Is your diet in need of a shake-up? Eat, Shop, Save is back with another helping of consumer advice for families in need of change. Presenter Ranvir Singh, 40, tells Georgia Humphreys more.
EAT, SHOP, SAVE IS BACK. WHAT CAN WE EXPECT FROM SERIES 2?
It's an insight into what is in the food we're eating and the things that you can do in your life that can genuinely transform your - and your family's - sense of well-being.
WHO WILL FEATURE?
It features lovely everyday families up and down the country who work hard to provide the best for their kids, but they've got into some really bad habits. They're stuck in a rut and can't find the money to do things they want to do - not through lack of work but just because that's how it is these days for most families - it's harder to stretch what we've got.
WHAT SORT OF HEALTH ISSUES ARE THESE FAMILIES FACING?
One of the guys worked a 60-hour week and there's a moment where we reveal, quite drastically, what the energy drinks [he'd been consuming] mean for this guy's health. It made me catch my breath. You can't believe it. Another of our families, one of them was a really young dad but he had the blood pressure of a 60-year-old. It was shocking.
IS IT AN EMOTIONAL PROCESS, SEEING HOW MUCH THE SHOW CAN TRANSFORM LIVES FOR THE BETTER?
It's amazing. The families say it themselves: this is not just a change of habits, it's about changing their sense of genuine well-being as a unit, and passing on good habits to your kids. They've had a chance to see how to do it and see it's not as hard as it looks, so that's what I hope viewers at home will feel.
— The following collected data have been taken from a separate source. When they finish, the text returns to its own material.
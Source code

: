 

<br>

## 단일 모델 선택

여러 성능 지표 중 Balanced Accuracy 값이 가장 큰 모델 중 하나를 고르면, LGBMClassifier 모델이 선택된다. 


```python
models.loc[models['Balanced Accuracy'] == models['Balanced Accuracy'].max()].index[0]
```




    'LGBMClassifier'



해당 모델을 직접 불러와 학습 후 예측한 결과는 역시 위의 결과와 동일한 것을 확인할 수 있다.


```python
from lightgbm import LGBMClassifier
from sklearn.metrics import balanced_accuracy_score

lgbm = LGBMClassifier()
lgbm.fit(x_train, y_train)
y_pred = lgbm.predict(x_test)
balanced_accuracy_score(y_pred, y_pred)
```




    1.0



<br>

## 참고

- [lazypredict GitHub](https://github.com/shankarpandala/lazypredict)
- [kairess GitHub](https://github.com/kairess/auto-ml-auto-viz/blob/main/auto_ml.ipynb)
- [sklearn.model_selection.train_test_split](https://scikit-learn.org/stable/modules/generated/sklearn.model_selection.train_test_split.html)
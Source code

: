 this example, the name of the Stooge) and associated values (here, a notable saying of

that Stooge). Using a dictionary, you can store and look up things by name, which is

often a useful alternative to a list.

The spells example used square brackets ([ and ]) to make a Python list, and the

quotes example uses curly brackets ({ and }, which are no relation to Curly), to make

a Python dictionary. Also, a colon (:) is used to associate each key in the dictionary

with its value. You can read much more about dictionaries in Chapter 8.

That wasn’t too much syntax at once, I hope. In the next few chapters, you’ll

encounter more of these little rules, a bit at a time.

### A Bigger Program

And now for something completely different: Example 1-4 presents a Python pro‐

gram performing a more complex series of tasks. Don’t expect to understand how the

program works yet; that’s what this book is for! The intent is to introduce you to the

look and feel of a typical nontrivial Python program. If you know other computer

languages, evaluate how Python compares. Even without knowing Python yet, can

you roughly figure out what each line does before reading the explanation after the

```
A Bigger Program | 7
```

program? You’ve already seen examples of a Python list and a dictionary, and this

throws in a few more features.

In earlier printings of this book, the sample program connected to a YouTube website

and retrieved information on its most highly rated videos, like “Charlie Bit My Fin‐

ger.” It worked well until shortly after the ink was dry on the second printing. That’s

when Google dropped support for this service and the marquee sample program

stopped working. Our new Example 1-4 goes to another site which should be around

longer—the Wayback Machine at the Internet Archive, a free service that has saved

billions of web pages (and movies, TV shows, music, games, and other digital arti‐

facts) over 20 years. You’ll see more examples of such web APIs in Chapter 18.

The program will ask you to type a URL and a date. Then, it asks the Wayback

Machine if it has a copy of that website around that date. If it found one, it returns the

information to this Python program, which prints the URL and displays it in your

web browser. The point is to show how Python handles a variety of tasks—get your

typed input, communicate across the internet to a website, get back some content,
AS A MOTHER YOURSELF, CAN YOU EMPATHISE WITH THE STRUGGLE THESE PARENTS FACE?
Oh, absolutely. You're juggling a lot all the time, working full-time, whether you're a single mum or there's two parents. You're just exhausted by the non-stop nature of trying to do everything and feeling like you're not getting it right. Then there's the guilt: you feel like, 'I wish I had more energy. I wish I had a bit more patience with the kids, I haven't seen them properly all week'.
COULD EAT, SHOP, SAVE OPEN UP A CONVERSATION SURROUNDING MENTAL HEALTH, TOO?
Yes. Anxiety about whether you're doing the right thing by your kids, whether you're going to have enough money next month, whether your marriage is going to last under the pressure. Long-term, guilt, fear, worry, and not eating properly is massive in the sense of mental health.
WE ALSO KNOW YOU AS A PRESENTER ON GOOD MORNING BRITAIN (GMB). HOW WOULD YOU DEFINE YOUR ROLE?
I've been covering politics and it's astonishing, really, how important politics now is in everybody's daily conversation. I explain what feels like chaos and mess in a way that's understandable, so my job is actually really important for me - translating what I understand as going on to people at home who just haven't got the time to read all the papers, which is most people.
IT MUST BE A CHALLENGE AT TIMES - ESPECIALLY THE EARLY STARTS?
I've been getting up at 3 o'clock in the morning for six years now! And because I'm a mum, and I've got a young son, I can never stay in bed beyond 7.30am, even on a weekend. I turned 40 last year - you know when you just think, 'Oh my God, I'm exhausted'.
GMB REALLY GETS PEOPLE TALKING. WHAT DO YOU THINK IS UNIQUE ABOUT THE SHOW - ASIDE FROM PIERS MORGAN?
The one thing that is quite unique about GMB is that it faces up to what people think about it head on. And do you know what I love? The single most-used phrase [with regards to Piers Morgan] is, 'He used to really annoy me, but now I really like him'. I find that amazing because it taught me a lesson, which is that you should stick to your guns and people will come along with you eventually. You can't please everybody all the time. GMB is brave, it's controversial, it's combative, and I'm so thrilled to be a part of it.
Eat, Shop, Save returns to ITV on Thursday July 26.